__ACTIVITY__: Word for word, set down every line of the entries below from the line with "models which are" to the line with "outflows from BNS", including both, and no other line.

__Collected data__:
▬▬▬▬▬▬

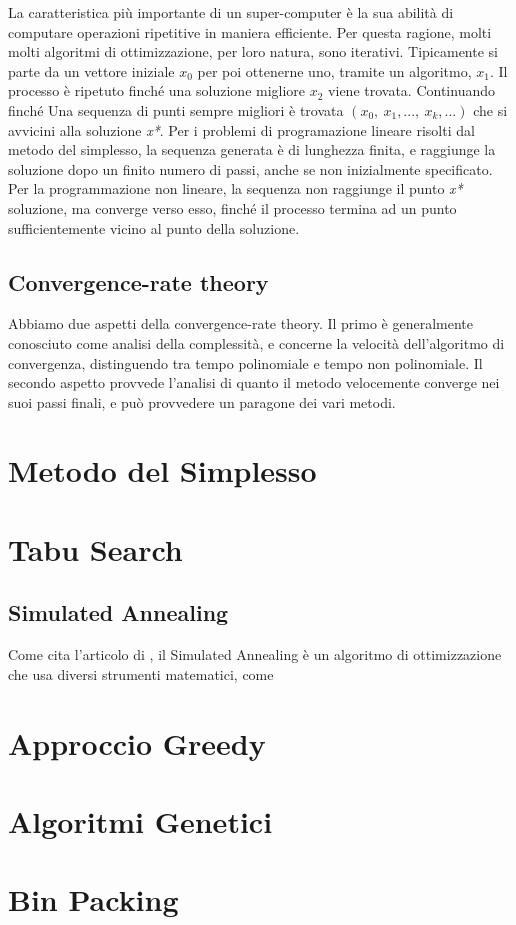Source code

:\documentclass{article}
\begin{document}
La caratteristica più importante di un super-computer è la sua abilità di
computare operazioni ripetitive in maniera efficiente. Per questa ragione,
molti molti algoritmi di ottimizzazione, per loro natura, sono iterativi.
Tipicamente si parte da un vettore iniziale \(x_0\) per poi ottenerne uno, tramite un algoritmo, \(x_1\).
Il processo è ripetuto finché una soluzione migliore \(x_2\) viene trovata. Continuando finché 
Una sequenza di punti sempre migliori è trovata \( (x_0 , \ x_1 , ..., \ x_k , ...  )\) che si avvicini 
alla soluzione \textit{x*}. Per i problemi di programazione lineare risolti dal metodo del simplesso,
la sequenza generata è di lunghezza finita, e raggiunge la soluzione dopo un finito
numero di passi, anche se non inizialmente specificato.
Per la programmazione non lineare, la sequenza non raggiunge il punto \textit{x*} soluzione, 
ma converge verso esso, finché il processo termina ad un punto sufficientemente vicino al 
punto della soluzione.

\subsection{Convergence-rate theory}
Abbiamo due aspetti della convergence-rate theory. Il primo è generalmente 
conosciuto come analisi della complessità, e concerne la velocità dell'algoritmo 
di convergenza, distinguendo tra tempo polinomiale e tempo non polinomiale.
Il secondo aspetto provvede l'analisi di quanto il metodo velocemente converge 
nei suoi passi finali, e può provvedere un paragone dei vari metodi.

\section{Metodo del Simplesso}


\section{Tabu Search}

\subsection{Simulated Annealing}

Come cita l'articolo di  \textcite{SimulatedAnnealing01}, il Simulated Annealing
è un algoritmo di ottimizzazione che usa diversi strumenti matematici, come  

\section{Approccio Greedy}

\section{Algoritmi Genetici}

\section{Bin Packing}

\printbibliography[title = {Bibliografia e crediti}]
\end{document}
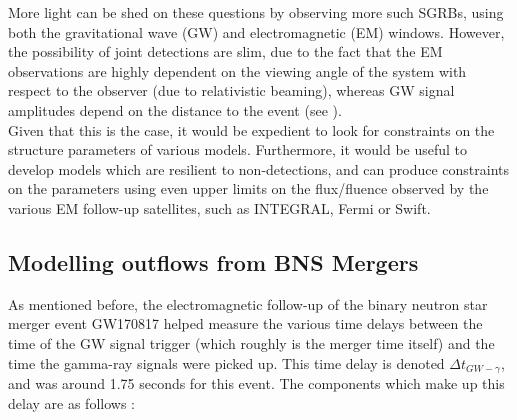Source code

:     More light can be shed on these questions by observing more such SGRBs, using both
    the gravitational wave (GW) and electromagnetic (EM) windows.  However, the
    possibility of joint detections are slim, due to the fact that the EM observations
    are highly dependent on the viewing angle of the system with respect to the observer
    (due to relativistic beaming), whereas GW signal amplitudes depend on the distance
    to the event (see \cite{saleem_2020a}).\\
    Given that this is the case, it would be expedient to look for constraints on the
    structure parameters of various models.  Furthermore, it would be useful to develop
    models which are resilient to non-detections, and can produce constraints on the
    parameters using even upper limits on the flux/fluence observed by the various EM
    follow-up satellites, such as INTEGRAL, Fermi or Swift.\\

    \subsection{Modelling outflows from BNS Mergers}\label{ssec:bns-outflows}

    As mentioned before, the electromagnetic follow-up of the binary neutron star merger
    event GW170817 helped measure the various time delays between the time of the GW
    signal trigger (which roughly is the merger time itself) and the time the gamma-ray
    signals were picked up. This time delay is denoted $\Delta t_{GW-\gamma}$, and was
    around 1.75 seconds for this event.  The components which make up this delay are as
    follows \cite{lazzati_2020}:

▬▬▬▬▬▬

__EXERCISE RESPONSE__:
    models which are resilient to non-detections, and can produce constraints on the
    parameters using even upper limits on the flux/fluence observed by the various EM
    follow-up satellites, such as INTEGRAL, Fermi or Swift.\\

    \subsection{Modelling outflows from BNS Mergers}\label{ssec:bns-outflows}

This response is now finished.